TASK TO CARRY OUT: Would you reproduce every record exactly, leaving out the pictures?

-- INPUT MATERIAL follows --

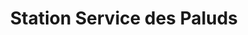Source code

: ---
title: "Station Service des Paluds"
url: /aubagne/station-service-des-paluds/
shop: Lebensmittel
---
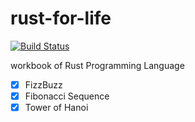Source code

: # rust-for-life

[![Build Status](https://travis-ci.com/amotz/rust-for-life.svg?branch=master)](https://travis-ci.com/amotz/rust-for-life)

workbook of Rust Programming Language

- [x] FizzBuzz
- [x] Fibonacci Sequence
- [x] Tower of Hanoi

-- INPUT MATERIAL concluded --

FINAL ANSWER:
Source code

: ---
title: "Station Service des Paluds"
url: /aubagne/station-service-des-paluds/
shop: Lebensmittel
---
Source code

: # rust-for-life

[![Build Status](https://travis-ci.com/amotz/rust-for-life.svg?branch=master)](https://travis-ci.com/amotz/rust-for-life)

workbook of Rust Programming Language

- [x] FizzBuzz
- [x] Fibonacci Sequence
- [x] Tower of Hanoi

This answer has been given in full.